Kini, dalam hitungan bulan, dia akan segera
pergi meninggalkan sekolah.
Tidak ada lagi temanku berkompetisi, tidak ada
lagi orang yang bisa ku pinjam hpnya setiap tahfidz, tidak ada lagi orang yang
akan ku pandangi dan saling bertukar senyum saat kami bosan mendengarkan
pemberian materi.
Satu hal paling ku resahkan adalah dia akan
segera pergi tapi aku tidak tau bagaimana perasaanku terhadapnya. Sahabatku selalu
bilang kalau dia suka padaku. Hal itu kelihatan dari sorot matanya setiap
melihatku. Kadang aku juga merasakan hal itu. Ada yang lain dari sorot matanya
saat dia melihatku. Tapi mungkin itu hanya perasaanku. Mungkin akunya saja yang
ke-ge-er-an.
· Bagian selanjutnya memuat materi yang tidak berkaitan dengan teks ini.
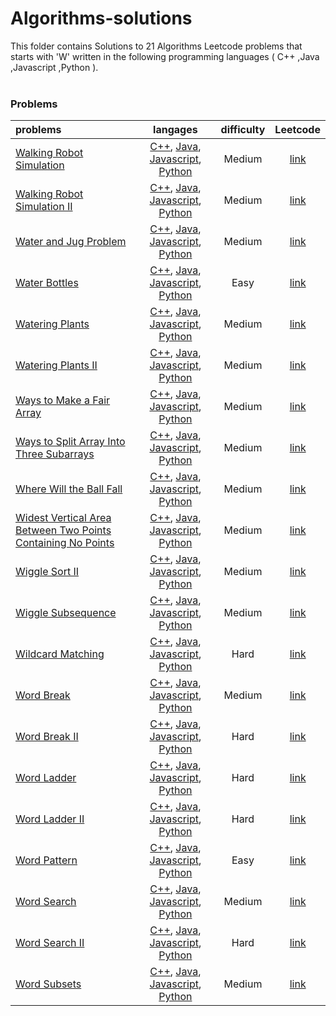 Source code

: # Algorithms-solutions
This folder contains Solutions to 21 Algorithms Leetcode problems that starts with 'W' written in the following programming languages ( C++ ,Java ,Javascript ,Python ).<br><br>
### Problems ###
|problems|langages|difficulty|Leetcode|
|:-------|:------:|:--------:|:------:|
|[Walking Robot Simulation](https://github.com/AnasImloul/Leetcode-solutions/tree/main/scripts/algorithms/W/Walking%20Robot%20Simulation/)|[C++](https://github.com/AnasImloul/Leetcode-solutions/tree/main/scripts/algorithms/W/Walking%20Robot%20Simulation/Walking%20Robot%20Simulation.cpp), [Java](https://github.com/AnasImloul/Leetcode-solutions/tree/main/scripts/algorithms/W/Walking%20Robot%20Simulation/Walking%20Robot%20Simulation.java), [Javascript](https://github.com/AnasImloul/Leetcode-solutions/tree/main/scripts/algorithms/W/Walking%20Robot%20Simulation/Walking%20Robot%20Simulation.js), [Python](https://github.com/AnasImloul/Leetcode-solutions/tree/main/scripts/algorithms/W/Walking%20Robot%20Simulation/Walking%20Robot%20Simulation.py)|Medium|[link](https://leetcode.com/problems/walking-robot-simulation)|
|[Walking Robot Simulation II](https://github.com/AnasImloul/Leetcode-solutions/tree/main/scripts/algorithms/W/Walking%20Robot%20Simulation%20II/)|[C++](https://github.com/AnasImloul/Leetcode-solutions/tree/main/scripts/algorithms/W/Walking%20Robot%20Simulation%20II/Walking%20Robot%20Simulation%20II.cpp), [Java](https://github.com/AnasImloul/Leetcode-solutions/tree/main/scripts/algorithms/W/Walking%20Robot%20Simulation%20II/Walking%20Robot%20Simulation%20II.java), [Javascript](https://github.com/AnasImloul/Leetcode-solutions/tree/main/scripts/algorithms/W/Walking%20Robot%20Simulation%20II/Walking%20Robot%20Simulation%20II.js), [Python](https://github.com/AnasImloul/Leetcode-solutions/tree/main/scripts/algorithms/W/Walking%20Robot%20Simulation%20II/Walking%20Robot%20Simulation%20II.py)|Medium|[link](https://leetcode.com/problems/walking-robot-simulation-ii)|
|[Water and Jug Problem](https://github.com/AnasImloul/Leetcode-solutions/tree/main/scripts/algorithms/W/Water%20and%20Jug%20Problem/)|[C++](https://github.com/AnasImloul/Leetcode-solutions/tree/main/scripts/algorithms/W/Water%20and%20Jug%20Problem/Water%20and%20Jug%20Problem.cpp), [Java](https://github.com/AnasImloul/Leetcode-solutions/tree/main/scripts/algorithms/W/Water%20and%20Jug%20Problem/Water%20and%20Jug%20Problem.java), [Javascript](https://github.com/AnasImloul/Leetcode-solutions/tree/main/scripts/algorithms/W/Water%20and%20Jug%20Problem/Water%20and%20Jug%20Problem.js), [Python](https://github.com/AnasImloul/Leetcode-solutions/tree/main/scripts/algorithms/W/Water%20and%20Jug%20Problem/Water%20and%20Jug%20Problem.py)|Medium|[link](https://leetcode.com/problems/water-and-jug-problem)|
|[Water Bottles](https://github.com/AnasImloul/Leetcode-solutions/tree/main/scripts/algorithms/W/Water%20Bottles/)|[C++](https://github.com/AnasImloul/Leetcode-solutions/tree/main/scripts/algorithms/W/Water%20Bottles/Water%20Bottles.cpp), [Java](https://github.com/AnasImloul/Leetcode-solutions/tree/main/scripts/algorithms/W/Water%20Bottles/Water%20Bottles.java), [Javascript](https://github.com/AnasImloul/Leetcode-solutions/tree/main/scripts/algorithms/W/Water%20Bottles/Water%20Bottles.js), [Python](https://github.com/AnasImloul/Leetcode-solutions/tree/main/scripts/algorithms/W/Water%20Bottles/Water%20Bottles.py)|Easy|[link](https://leetcode.com/problems/water-bottles)|
|[Watering Plants](https://github.com/AnasImloul/Leetcode-solutions/tree/main/scripts/algorithms/W/Watering%20Plants/)|[C++](https://github.com/AnasImloul/Leetcode-solutions/tree/main/scripts/algorithms/W/Watering%20Plants/Watering%20Plants.cpp), [Java](https://github.com/AnasImloul/Leetcode-solutions/tree/main/scripts/algorithms/W/Watering%20Plants/Watering%20Plants.java), [Javascript](https://github.com/AnasImloul/Leetcode-solutions/tree/main/scripts/algorithms/W/Watering%20Plants/Watering%20Plants.js), [Python](https://github.com/AnasImloul/Leetcode-solutions/tree/main/scripts/algorithms/W/Watering%20Plants/Watering%20Plants.py)|Medium|[link](https://leetcode.com/problems/watering-plants)|
|[Watering Plants II](https://github.com/AnasImloul/Leetcode-solutions/tree/main/scripts/algorithms/W/Watering%20Plants%20II/)|[C++](https://github.com/AnasImloul/Leetcode-solutions/tree/main/scripts/algorithms/W/Watering%20Plants%20II/Watering%20Plants%20II.cpp), [Java](https://github.com/AnasImloul/Leetcode-solutions/tree/main/scripts/algorithms/W/Watering%20Plants%20II/Watering%20Plants%20II.java), [Javascript](https://github.com/AnasImloul/Leetcode-solutions/tree/main/scripts/algorithms/W/Watering%20Plants%20II/Watering%20Plants%20II.js), [Python](https://github.com/AnasImloul/Leetcode-solutions/tree/main/scripts/algorithms/W/Watering%20Plants%20II/Watering%20Plants%20II.py)|Medium|[link](https://leetcode.com/problems/watering-plants-ii)|
|[Ways to Make a Fair Array](https://github.com/AnasImloul/Leetcode-solutions/tree/main/scripts/algorithms/W/Ways%20to%20Make%20a%20Fair%20Array/)|[C++](https://github.com/AnasImloul/Leetcode-solutions/tree/main/scripts/algorithms/W/Ways%20to%20Make%20a%20Fair%20Array/Ways%20to%20Make%20a%20Fair%20Array.cpp), [Java](https://github.com/AnasImloul/Leetcode-solutions/tree/main/scripts/algorithms/W/Ways%20to%20Make%20a%20Fair%20Array/Ways%20to%20Make%20a%20Fair%20Array.java), [Javascript](https://github.com/AnasImloul/Leetcode-solutions/tree/main/scripts/algorithms/W/Ways%20to%20Make%20a%20Fair%20Array/Ways%20to%20Make%20a%20Fair%20Array.js), [Python](https://github.com/AnasImloul/Leetcode-solutions/tree/main/scripts/algorithms/W/Ways%20to%20Make%20a%20Fair%20Array/Ways%20to%20Make%20a%20Fair%20Array.py)|Medium|[link](https://leetcode.com/problems/ways-to-make-a-fair-array)|
|[Ways to Split Array Into Three Subarrays](https://github.com/AnasImloul/Leetcode-solutions/tree/main/scripts/algorithms/W/Ways%20to%20Split%20Array%20Into%20Three%20Subarrays/)|[C++](https://github.com/AnasImloul/Leetcode-solutions/tree/main/scripts/algorithms/W/Ways%20to%20Split%20Array%20Into%20Three%20Subarrays/Ways%20to%20Split%20Array%20Into%20Three%20Subarrays.cpp), [Java](https://github.com/AnasImloul/Leetcode-solutions/tree/main/scripts/algorithms/W/Ways%20to%20Split%20Array%20Into%20Three%20Subarrays/Ways%20to%20Split%20Array%20Into%20Three%20Subarrays.java), [Javascript](https://github.com/AnasImloul/Leetcode-solutions/tree/main/scripts/algorithms/W/Ways%20to%20Split%20Array%20Into%20Three%20Subarrays/Ways%20to%20Split%20Array%20Into%20Three%20Subarrays.js), [Python](https://github.com/AnasImloul/Leetcode-solutions/tree/main/scripts/algorithms/W/Ways%20to%20Split%20Array%20Into%20Three%20Subarrays/Ways%20to%20Split%20Array%20Into%20Three%20Subarrays.py)|Medium|[link](https://leetcode.com/problems/ways-to-split-array-into-three-subarrays)|
|[Where Will the Ball Fall](https://github.com/AnasImloul/Leetcode-solutions/tree/main/scripts/algorithms/W/Where%20Will%20the%20Ball%20Fall/)|[C++](https://github.com/AnasImloul/Leetcode-solutions/tree/main/scripts/algorithms/W/Where%20Will%20the%20Ball%20Fall/Where%20Will%20the%20Ball%20Fall.cpp), [Java](https://github.com/AnasImloul/Leetcode-solutions/tree/main/scripts/algorithms/W/Where%20Will%20the%20Ball%20Fall/Where%20Will%20the%20Ball%20Fall.java), [Javascript](https://github.com/AnasImloul/Leetcode-solutions/tree/main/scripts/algorithms/W/Where%20Will%20the%20Ball%20Fall/Where%20Will%20the%20Ball%20Fall.js), [Python](https://github.com/AnasImloul/Leetcode-solutions/tree/main/scripts/algorithms/W/Where%20Will%20the%20Ball%20Fall/Where%20Will%20the%20Ball%20Fall.py)|Medium|[link](https://leetcode.com/problems/where-will-the-ball-fall)|
|[Widest Vertical Area Between Two Points Containing No Points](https://github.com/AnasImloul/Leetcode-solutions/tree/main/scripts/algorithms/W/Widest%20Vertical%20Area%20Between%20Two%20Points%20Containing%20No%20Points/)|[C++](https://github.com/AnasImloul/Leetcode-solutions/tree/main/scripts/algorithms/W/Widest%20Vertical%20Area%20Between%20Two%20Points%20Containing%20No%20Points/Widest%20Vertical%20Area%20Between%20Two%20Points%20Containing%20No%20Points.cpp), [Java](https://github.com/AnasImloul/Leetcode-solutions/tree/main/scripts/algorithms/W/Widest%20Vertical%20Area%20Between%20Two%20Points%20Containing%20No%20Points/Widest%20Vertical%20Area%20Between%20Two%20Points%20Containing%20No%20Points.java), [Javascript](https://github.com/AnasImloul/Leetcode-solutions/tree/main/scripts/algorithms/W/Widest%20Vertical%20Area%20Between%20Two%20Points%20Containing%20No%20Points/Widest%20Vertical%20Area%20Between%20Two%20Points%20Containing%20No%20Points.js), [Python](https://github.com/AnasImloul/Leetcode-solutions/tree/main/scripts/algorithms/W/Widest%20Vertical%20Area%20Between%20Two%20Points%20Containing%20No%20Points/Widest%20Vertical%20Area%20Between%20Two%20Points%20Containing%20No%20Points.py)|Medium|[link](https://leetcode.com/problems/widest-vertical-area-between-two-points-containing-no-points)|
|[Wiggle Sort II](https://github.com/AnasImloul/Leetcode-solutions/tree/main/scripts/algorithms/W/Wiggle%20Sort%20II/)|[C++](https://github.com/AnasImloul/Leetcode-solutions/tree/main/scripts/algorithms/W/Wiggle%20Sort%20II/Wiggle%20Sort%20II.cpp), [Java](https://github.com/AnasImloul/Leetcode-solutions/tree/main/scripts/algorithms/W/Wiggle%20Sort%20II/Wiggle%20Sort%20II.java), [Javascript](https://github.com/AnasImloul/Leetcode-solutions/tree/main/scripts/algorithms/W/Wiggle%20Sort%20II/Wiggle%20Sort%20II.js), [Python](https://github.com/AnasImloul/Leetcode-solutions/tree/main/scripts/algorithms/W/Wiggle%20Sort%20II/Wiggle%20Sort%20II.py)|Medium|[link](https://leetcode.com/problems/wiggle-sort-ii)|
|[Wiggle Subsequence](https://github.com/AnasImloul/Leetcode-solutions/tree/main/scripts/algorithms/W/Wiggle%20Subsequence/)|[C++](https://github.com/AnasImloul/Leetcode-solutions/tree/main/scripts/algorithms/W/Wiggle%20Subsequence/Wiggle%20Subsequence.cpp), [Java](https://github.com/AnasImloul/Leetcode-solutions/tree/main/scripts/algorithms/W/Wiggle%20Subsequence/Wiggle%20Subsequence.java), [Javascript](https://github.com/AnasImloul/Leetcode-solutions/tree/main/scripts/algorithms/W/Wiggle%20Subsequence/Wiggle%20Subsequence.js), [Python](https://github.com/AnasImloul/Leetcode-solutions/tree/main/scripts/algorithms/W/Wiggle%20Subsequence/Wiggle%20Subsequence.py)|Medium|[link](https://leetcode.com/problems/wiggle-subsequence)|
|[Wildcard Matching](https://github.com/AnasImloul/Leetcode-solutions/tree/main/scripts/algorithms/W/Wildcard%20Matching/)|[C++](https://github.com/AnasImloul/Leetcode-solutions/tree/main/scripts/algorithms/W/Wildcard%20Matching/Wildcard%20Matching.cpp), [Java](https://github.com/AnasImloul/Leetcode-solutions/tree/main/scripts/algorithms/W/Wildcard%20Matching/Wildcard%20Matching.java), [Javascript](https://github.com/AnasImloul/Leetcode-solutions/tree/main/scripts/algorithms/W/Wildcard%20Matching/Wildcard%20Matching.js), [Python](https://github.com/AnasImloul/Leetcode-solutions/tree/main/scripts/algorithms/W/Wildcard%20Matching/Wildcard%20Matching.py)|Hard|[link](https://leetcode.com/problems/wildcard-matching)|
|[Word Break](https://github.com/AnasImloul/Leetcode-solutions/tree/main/scripts/algorithms/W/Word%20Break/)|[C++](https://github.com/AnasImloul/Leetcode-solutions/tree/main/scripts/algorithms/W/Word%20Break/Word%20Break.cpp), [Java](https://github.com/AnasImloul/Leetcode-solutions/tree/main/scripts/algorithms/W/Word%20Break/Word%20Break.java), [Javascript](https://github.com/AnasImloul/Leetcode-solutions/tree/main/scripts/algorithms/W/Word%20Break/Word%20Break.js), [Python](https://github.com/AnasImloul/Leetcode-solutions/tree/main/scripts/algorithms/W/Word%20Break/Word%20Break.py)|Medium|[link](https://leetcode.com/problems/word-break)|
|[Word Break II](https://github.com/AnasImloul/Leetcode-solutions/tree/main/scripts/algorithms/W/Word%20Break%20II/)|[C++](https://github.com/AnasImloul/Leetcode-solutions/tree/main/scripts/algorithms/W/Word%20Break%20II/Word%20Break%20II.cpp), [Java](https://github.com/AnasImloul/Leetcode-solutions/tree/main/scripts/algorithms/W/Word%20Break%20II/Word%20Break%20II.java), [Javascript](https://github.com/AnasImloul/Leetcode-solutions/tree/main/scripts/algorithms/W/Word%20Break%20II/Word%20Break%20II.js), [Python](https://github.com/AnasImloul/Leetcode-solutions/tree/main/scripts/algorithms/W/Word%20Break%20II/Word%20Break%20II.py)|Hard|[link](https://leetcode.com/problems/word-break-ii)|
|[Word Ladder](https://github.com/AnasImloul/Leetcode-solutions/tree/main/scripts/algorithms/W/Word%20Ladder/)|[C++](https://github.com/AnasImloul/Leetcode-solutions/tree/main/scripts/algorithms/W/Word%20Ladder/Word%20Ladder.cpp), [Java](https://github.com/AnasImloul/Leetcode-solutions/tree/main/scripts/algorithms/W/Word%20Ladder/Word%20Ladder.java), [Javascript](https://github.com/AnasImloul/Leetcode-solutions/tree/main/scripts/algorithms/W/Word%20Ladder/Word%20Ladder.js), [Python](https://github.com/AnasImloul/Leetcode-solutions/tree/main/scripts/algorithms/W/Word%20Ladder/Word%20Ladder.py)|Hard|[link](https://leetcode.com/problems/word-ladder)|
|[Word Ladder II](https://github.com/AnasImloul/Leetcode-solutions/tree/main/scripts/algorithms/W/Word%20Ladder%20II/)|[C++](https://github.com/AnasImloul/Leetcode-solutions/tree/main/scripts/algorithms/W/Word%20Ladder%20II/Word%20Ladder%20II.cpp), [Java](https://github.com/AnasImloul/Leetcode-solutions/tree/main/scripts/algorithms/W/Word%20Ladder%20II/Word%20Ladder%20II.java), [Javascript](https://github.com/AnasImloul/Leetcode-solutions/tree/main/scripts/algorithms/W/Word%20Ladder%20II/Word%20Ladder%20II.js), [Python](https://github.com/AnasImloul/Leetcode-solutions/tree/main/scripts/algorithms/W/Word%20Ladder%20II/Word%20Ladder%20II.py)|Hard|[link](https://leetcode.com/problems/word-ladder-ii)|
|[Word Pattern](https://github.com/AnasImloul/Leetcode-solutions/tree/main/scripts/algorithms/W/Word%20Pattern/)|[C++](https://github.com/AnasImloul/Leetcode-solutions/tree/main/scripts/algorithms/W/Word%20Pattern/Word%20Pattern.cpp), [Java](https://github.com/AnasImloul/Leetcode-solutions/tree/main/scripts/algorithms/W/Word%20Pattern/Word%20Pattern.java), [Javascript](https://github.com/AnasImloul/Leetcode-solutions/tree/main/scripts/algorithms/W/Word%20Pattern/Word%20Pattern.js), [Python](https://github.com/AnasImloul/Leetcode-solutions/tree/main/scripts/algorithms/W/Word%20Pattern/Word%20Pattern.py)|Easy|[link](https://leetcode.com/problems/word-pattern)|
|[Word Search](https://github.com/AnasImloul/Leetcode-solutions/tree/main/scripts/algorithms/W/Word%20Search/)|[C++](https://github.com/AnasImloul/Leetcode-solutions/tree/main/scripts/algorithms/W/Word%20Search/Word%20Search.cpp), [Java](https://github.com/AnasImloul/Leetcode-solutions/tree/main/scripts/algorithms/W/Word%20Search/Word%20Search.java), [Javascript](https://github.com/AnasImloul/Leetcode-solutions/tree/main/scripts/algorithms/W/Word%20Search/Word%20Search.js), [Python](https://github.com/AnasImloul/Leetcode-solutions/tree/main/scripts/algorithms/W/Word%20Search/Word%20Search.py)|Medium|[link](https://leetcode.com/problems/word-search)|
|[Word Search II](https://github.com/AnasImloul/Leetcode-solutions/tree/main/scripts/algorithms/W/Word%20Search%20II/)|[C++](https://github.com/AnasImloul/Leetcode-solutions/tree/main/scripts/algorithms/W/Word%20Search%20II/Word%20Search%20II.cpp), [Java](https://github.com/AnasImloul/Leetcode-solutions/tree/main/scripts/algorithms/W/Word%20Search%20II/Word%20Search%20II.java), [Javascript](https://github.com/AnasImloul/Leetcode-solutions/tree/main/scripts/algorithms/W/Word%20Search%20II/Word%20Search%20II.js), [Python](https://github.com/AnasImloul/Leetcode-solutions/tree/main/scripts/algorithms/W/Word%20Search%20II/Word%20Search%20II.py)|Hard|[link](https://leetcode.com/problems/word-search-ii)|
|[Word Subsets](https://github.com/AnasImloul/Leetcode-solutions/tree/main/scripts/algorithms/W/Word%20Subsets/)|[C++](https://github.com/AnasImloul/Leetcode-solutions/tree/main/scripts/algorithms/W/Word%20Subsets/Word%20Subsets.cpp), [Java](https://github.com/AnasImloul/Leetcode-solutions/tree/main/scripts/algorithms/W/Word%20Subsets/Word%20Subsets.java), [Javascript](https://github.com/AnasImloul/Leetcode-solutions/tree/main/scripts/algorithms/W/Word%20Subsets/Word%20Subsets.js), [Python](https://github.com/AnasImloul/Leetcode-solutions/tree/main/scripts/algorithms/W/Word%20Subsets/Word%20Subsets.py)|Medium|[link](https://leetcode.com/problems/word-subsets)|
Lagipula sikapnya kepadaku tidak menunjukkan bahwa dia menyukaiku.
Tidak ada yang tau pasti isi hati manusia kan ?
Satu-satunya hal yang pasti di dunia ini adalah ketidakpastian.
Selamat berjuang, Kakak. Semoga sukses dengan
Ujian Akhirnya. Do’aku yang terbaik untukmu.
Khaerul Ma’arif.
Selayar, 15 Maret 2015.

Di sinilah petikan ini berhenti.